The Caquette Girls by Alys Arden is a fantasy novel about vampires and witches in modern day New Orleans. It has a strong sense of place, using a great hurricane, known as the Storm, to document the unique facets of the city, particularly the French Quarter where the protagonist Adele has lived for most of her life. Adele is a fifteen-year-old girl, who has returned to the city with her father after the devastation wrought by “the Storm”. The fear that her father will send her back to Paris, to live with her mother, due to the lack of operational schools left in New Orleans, allowed me to sympathize with her. Rather than coming off as entitled or unrealistic, her distant relationship with her mother, combined with her love of her father and the city, helped develop the character. Although Adele has not had many dealings with the supernatural before the plot line of The Caquette Girls, her adaption to her new reality works well after she discovers unexplained dead bodies and develops magical powers of manipulating light and fire. Her work to translate her ancestor’s, Adeline’s diary from French, helps introduce the back story of Europeans vampires’ travels to New France in 1728. Adele and her friends Désirée and Isaac, who also have magical abilities, find themselves involved in a supernatural fight for the survival of their hometown. This section, documenting Adele’s first look at the devastation that the Storm had caused to the city she loves, shows Adren’s use of specific details. 

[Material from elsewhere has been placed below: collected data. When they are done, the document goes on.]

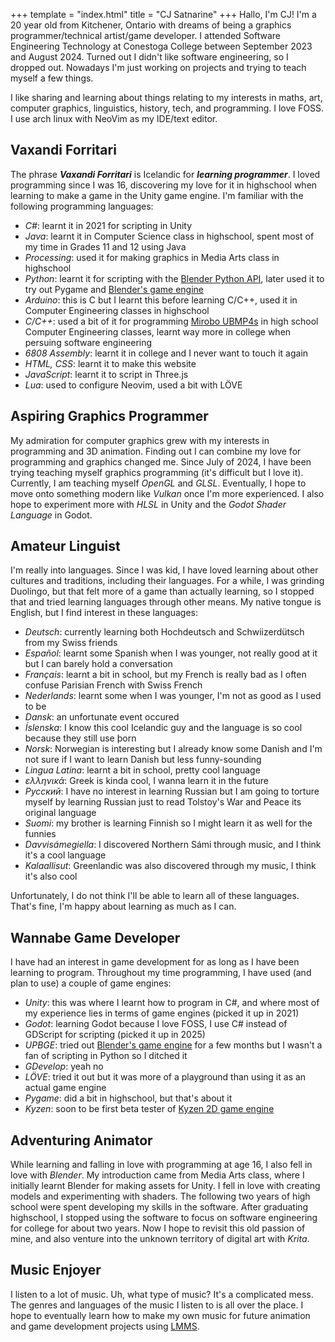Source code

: +++
template = "index.html"
title = "CJ Satnarine"
+++
Hallo, I'm CJ! I'm a 20 year old from Kitchener, Ontario with dreams of being a graphics programmer/technical artist/game developer. I attended Software Engineering Technology at Conestoga College between September 2023 and August 2024. Turned out I didn't like software engineering, so I dropped out. Nowadays I'm just working on projects and trying to teach myself a few things.  

I like sharing and learning about things relating to my interests in maths, art, computer graphics, linguistics, history, tech, and programming. I love FOSS. I use arch linux with NeoVim as my IDE/text editor.   

<h2 id="vaxandi_forritari">
    Vaxandi Forritari 
</h2>

The phrase ***Vaxandi Forritari*** is Icelandic for ***learning programmer***. I loved programming since I was 16, discovering my love for it in highschool when learning to make a game in the Unity game engine. I'm familiar with the following programming languages:
- *C#*: learnt it in 2021 for scripting in Unity
- *Java*: learnt it in Computer Science class in highschool, spent most of my time in Grades 11 and 12 using Java
- *Processing*: used it for making graphics in Media Arts class in highschool
- *Python*: learnt it for scripting with the [Blender Python API](https://docs.blender.org/api/current/index.html), later used it to try out Pygame and [Blender's game engine](https://upbge.org/#/)
- *Arduino*: this is C but I learnt this before learning C/C++, used it in Computer Engineering classes in highschool
- *C/C++*: used a bit of it for programming [Mirobo UBMP4s](https://mirobo.tech/ubmp4) in high school Computer Engineering classes, learnt way more in college when persuing software engineering
- *6808 Assembly*: learnt it in college and I never want to touch it again
- *HTML, CSS*: learnt it to make this website
- *JavaScript*: learnt it to script in Three.js
- *Lua*: used to configure Neovim, used a bit with LÖVE

<h2 id="aspiring_graphics_programmer">
    Aspiring Graphics Programmer 
</h2>

My admiration for computer graphics grew with my interests in programming and 3D animation. Finding out I can combine my love for programming and graphics changed me. Since July of 2024, I have been trying teaching myself graphics programming (it's difficult but I love it). Currently, I am teaching myself *OpenGL* and *GLSL*. Eventually, I hope to move onto something modern like *Vulkan* once I'm more experienced. I also hope to experiment more with *HLSL* in Unity and the *Godot Shader Language* in Godot. 

<h2 id="amateur_linguist"> 
    Amateur Linguist 
</h2>

I'm really into languages. Since I was kid, I have loved learning about other cultures and traditions, including their languages. For a while, I was grinding Duolingo, but that felt more of a game than actually learning, so I stopped that and tried learning languages through other means. My native tongue is English, but I find interest in these languages: 
- *Deutsch*: currently learning both Hochdeutsch and Schwiizerdütsch from my Swiss friends
- *Español*: learnt some Spanish when I was younger, not really good at it but I can barely hold a conversation
- *Français*: learnt a bit in school, but my French is really bad as I often confuse Parisian French with Swiss French
- *Nederlands*: learnt some when I was younger, I'm not as good as I used to be
- *Dansk*: an unfortunate event occured
- *Íslenska*: I know this cool Icelandic guy and the language is so cool because they still use þorn
- *Norsk*: Norwegian is interesting but I already know some Danish and I'm not sure if I want to learn Danish but less funny-sounding
- *Lingua Latina*: learnt a bit in school, pretty cool language
- *ελληνικά*: Greek is kinda cool, I wanna learn it in the future
- *Русский*: I have no interest in learning Russian but I am going to torture myself by learning Russian just to read Tolstoy's War and Peace its original language
- *Suomi*: my brother is learning Finnish so I might learn it as well for the funnies
- *Davvisámegiella*: I discovered Northern Sámi through music, and I think it's a cool language
- *Kalaallisut*: Greenlandic was also discovered through my music, I think it's also cool 

Unfortunately, I do not think I'll be able to learn all of these languages. That's fine, I'm happy about learning as much as I can. 

<h2 id="wannabe_game_developer"> 
    Wannabe Game Developer 
</h2>

I have had an interest in game development for as long as I have been learning to program. Throughout my time programming, I have used (and plan to use) a couple of game engines: 

- *Unity*: this was where I learnt how to program in C#, and where most of my experience lies in terms of game engines (picked it up in 2021)
- *Godot*: learning Godot because I love FOSS, I use C# instead of GDScript for scripting (picked it up in 2025)
- *UPBGE*: tried out [Blender's game engine](https://upbge.org/#/) for a few months but I wasn't a fan of scripting in Python so I ditched it 
- *GDevelop*: yeah no
- *LÖVE*: tried it out but it was more of a playground than using it as an actual game engine
- *Pygame*: did a bit in highschool, but that's about it
- *Kyzen*: soon to be first beta tester of [Kyzen 2D game engine](https://github.com/luut189/kyzen)

<h2 id="adventuring_animator"> 
    Adventuring Animator 
</h2>

While learning and falling in love with programming at age 16, I also fell in love with *Blender*. My introduction came from Media Arts class, where I initially learnt Blender for making assets for Unity. I fell in love with creating models and experimenting with shaders. The following two years of high school were spent developing my skills in the software. After graduating highschool, I stopped using the software to focus on software engineering for college for about two years. Now I hope to revisit this old passion of mine, and also venture into the unknown territory of digital art with *Krita*. 

<h2 id="music_enjoyer"> 
    Music Enjoyer 
</h2>

I listen to a lot of music. Uh, what type of music? It's a complicated mess. The genres and languages of the music I listen to is all over the place. I hope to eventually learn how to make my own music for future animation and game development projects using [LMMS](https://lmms.io/).

<!--- <canvas id="rendering_canvas"/> --->
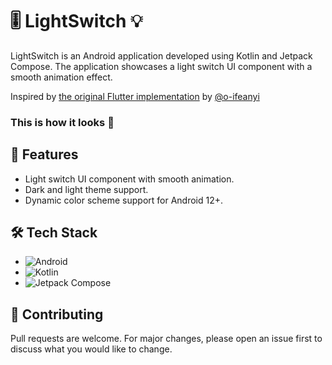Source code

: # 🎚️ LightSwitch 💡

LightSwitch is an Android application developed using Kotlin and Jetpack Compose. The application showcases a light switch UI component with a smooth animation effect.

Inspired by [the original Flutter implementation](https://github.com/o-ifeanyi/light_switch/) by [@o-ifeanyi](https://github.com/o-ifeanyi)

### This is how it looks 📸


## 🎁 Features

- Light switch UI component with smooth animation.
- Dark and light theme support.
- Dynamic color scheme support for Android 12+.

## 🛠️ Tech Stack

- ![Android](https://img.shields.io/badge/Android-3DDC84?logo=android&logoColor=white)
- ![Kotlin](https://img.shields.io/badge/Kotlin-0095D5?&logo=kotlin&logoColor=white)
- ![Jetpack Compose](https://img.shields.io/badge/Jetpack%20Compose-01A9DB)


## 🤝 Contributing

Pull requests are welcome. For major changes, please open an issue first to discuss what you would like to change.

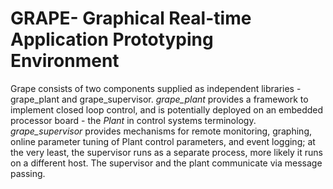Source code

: # GRAPE- Graphical Real-time Application Prototyping Environment

Grape consists of two components supplied as independent libraries - grape_plant and grape_supervisor. *grape_plant* 
provides a framework to implement closed loop control, and is potentially deployed on an embedded processor board - the 
*Plant* in control systems terminology. *grape_supervisor* provides mechanisms for remote monitoring, graphing, online 
parameter tuning of Plant control parameters, and event logging; at the very least, the supervisor runs as a separate 
process, more likely it runs on a different host. The supervisor and the plant communicate via message passing.
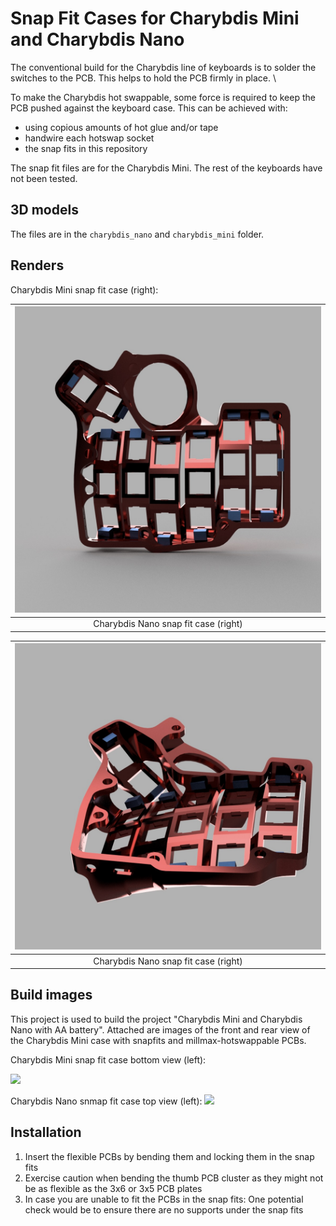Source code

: # Snap Fit Cases for Charybdis Mini and Charybdis Nano

The conventional build for the Charybdis line of keyboards is to solder the switches to the PCB. This helps to hold the PCB firmly in place. \

To make the Charybdis hot swappable, some force is required to keep the PCB pushed against the keyboard case. This can be achieved with:

- using copious amounts of hot glue and/or tape
- handwire each hotswap socket 
- the snap fits in this repository

The snap fit files are for the Charybdis Mini. The rest of the keyboards have not been tested.

## 3D models

The files are in the `charybdis_nano` and `charybdis_mini` folder.

## Renders

Charybdis Mini snap fit case (right):

| ![](images/CMini_v1_v11_snap_fit.jpeg) | 
|:--:| 
| Charybdis Nano snap fit case (right) |

| ![](images/charybdisnano_v2_v187_snap_fit.jpeg)| 
|:--:| 
| Charybdis Nano snap fit case (right) |

## Build images

This project is used to build the project "Charybdis Mini and Charybdis Nano with AA battery". Attached are images of the front and rear view of the Charybdis Mini case with snapfits and millmax-hotswappable PCBs.

Charybdis Mini snap fit case bottom view (left):

![](images/case_bottom.jpeg)

Charybdis Nano snmap fit case top view (left):
![](images/case_top.jpeg)

## Installation

1. Insert the flexible PCBs by bending them and locking them in the snap fits
1. Exercise caution when bending the thumb PCB cluster as they might not be as flexible as the 3x6 or 3x5 PCB plates
1. In case you are unable to fit the PCBs in the snap fits: One potential check would be to ensure there are no supports under the snap fits
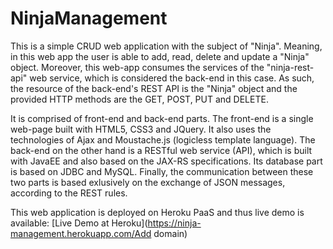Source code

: # NinjaManagement

This is a simple CRUD web application with the subject of "Ninja". Meaning, in this web app the user is able to add, read, delete and update a "Ninja" object. Moreover, this web-app consumes the services of the "ninja-rest-api" web service, which is considered the back-end in this case. As such, the resource of the back-end's REST API is the "Ninja" object and the provided HTTP methods are the GET, POST, PUT and DELETE.

It is comprised of front-end and back-end parts. The front-end is a single web-page built with HTML5, CSS3 and JQuery. It also uses the technologies of Ajax and Moustache.js (logicless template language). The back-end on the other hand is a RESTful web service (API), which is built with JavaEE and also based on the JAX-RS specifications. Its database part is based on JDBC and MySQL. Finally, the communication between these two parts is based exlusively on the exchange of JSON messages, according to the REST rules.

This web application is deployed on Heroku PaaS and thus live demo is available: [Live Demo at Heroku](https://ninja-management.herokuapp.com/Add domain)
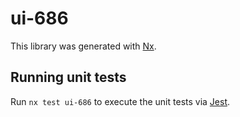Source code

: # ui-686

This library was generated with [Nx](https://nx.dev).

## Running unit tests

Run `nx test ui-686` to execute the unit tests via [Jest](https://jestjs.io).
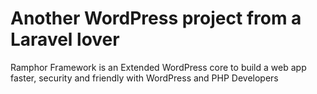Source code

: # Another WordPress project from a Laravel lover

Ramphor Framework is an Extended WordPress core to build a web app faster, security and friendly with WordPress and PHP Developers 
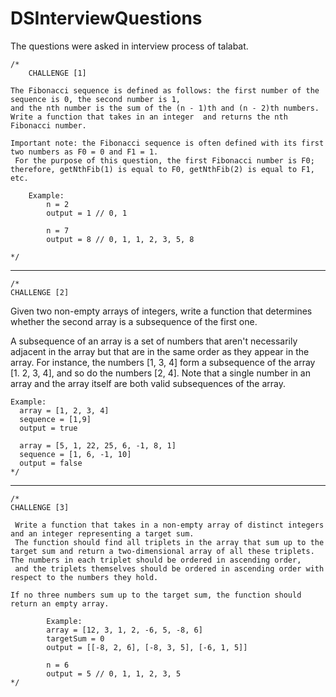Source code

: # DSInterviewQuestions
The questions were asked in interview process of talabat.

    /*
        CHALLENGE [1]

    The Fibonacci sequence is defined as follows: the first number of the sequence is 0, the second number is 1,
    and the nth number is the sum of the (n - 1)th and (n - 2)th numbers. Write a function that takes in an integer  and returns the nth Fibonacci number.

    Important note: the Fibonacci sequence is often defined with its first two numbers as F0 = 0 and F1 = 1.
     For the purpose of this question, the first Fibonacci number is F0; therefore, getNthFib(1) is equal to F0, getNthFib(2) is equal to F1, etc.

        Example:
            n = 2
            output = 1 // 0, 1

            n = 7
            output = 8 // 0, 1, 1, 2, 3, 5, 8

    */

-------------------------------------------------------------------------------------------------------------------------------

    /*
    CHALLENGE [2]

  Given two non-empty arrays of integers, write a function that determines
  whether the second array is a subsequence of the first one.

  A subsequence of an array is a set of numbers that aren't necessarily adjacent
  in the array but that are in the same order as they appear in the array. For
  instance, the numbers [1, 3, 4] form a subsequence of the array [1. 2, 3, 4], and so do the numbers [2, 4]. Note
  that a single number in an array and the array itself are both valid subsequences of the array.

    Example:
      array = [1, 2, 3, 4]
      sequence = [1,9]
      output = true

      array = [5, 1, 22, 25, 6, -1, 8, 1]
      sequence = [1, 6, -1, 10]
      output = false
    */

-------------------------------------------------------------------------------------------------------------------------------
    /*
    CHALLENGE [3]

     Write a function that takes in a non-empty array of distinct integers and an integer representing a target sum.
     The function should find all triplets in the array that sum up to the target sum and return a two-dimensional array of all these triplets. The numbers in each triplet should be ordered in ascending order,
     and the triplets themselves should be ordered in ascending order with respect to the numbers they hold.

    If no three numbers sum up to the target sum, the function should return an empty array.

            Example:
            array = [12, 3, 1, 2, -6, 5, -8, 6]
            targetSum = 0
            output = [[-8, 2, 6], [-8, 3, 5], [-6, 1, 5]]

            n = 6
            output = 5 // 0, 1, 1, 2, 3, 5
    */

“The streets in New Orleans had already been some of the worst in the country before the Storm, but now there were potholes that could swallow a small car. The massive roots of two hundred- year-old oak trees had torn through the sidewalks like rippling waves, and the fallen trees now lay lifelessly against houses. Overturned SUVs, boats, broken glass and mountains of unidentifiable debris caused the roads to appear as if they hadn’t been driven on for decades. Nothing seemed to have escaped the fury of the Storm.I stared hard out the windshield, trying to figure out what was out of place, and then horrorstruck me: I was looking at a house that the Storm had moved to the opposite side of the street, as if some omnipotent giant's finger had slid it like a toy. By some miracle it was still standing, but it appeared so fragile that the weight of a resting bird might have caused the whole thing to collapse. We bumped in our seats as the car went over the crumbled slab smeared across the road behind it.”

The format of switching back and forth between Adele’s modern story and the back story of 1728, told by her translations, provides good pacing and introduces both the characters and readers to the situation. The rich detail documenting the city and its eccentric inhabits provided me with a sense of what the teens were fighting for. The introduction of the supernatural elements is slow, allowing us to grown with the characters.  I would recommend this book to anyone looking for a good supernatural story. The plot realistically provides a reason as to why young teens have to fight the vampires, as opposed to someone older. Although at times Adele is naïve, she learns and grows with the story, eventually realizing that protecting the people of New Orleans is her ultimate priority and not to trust vampires.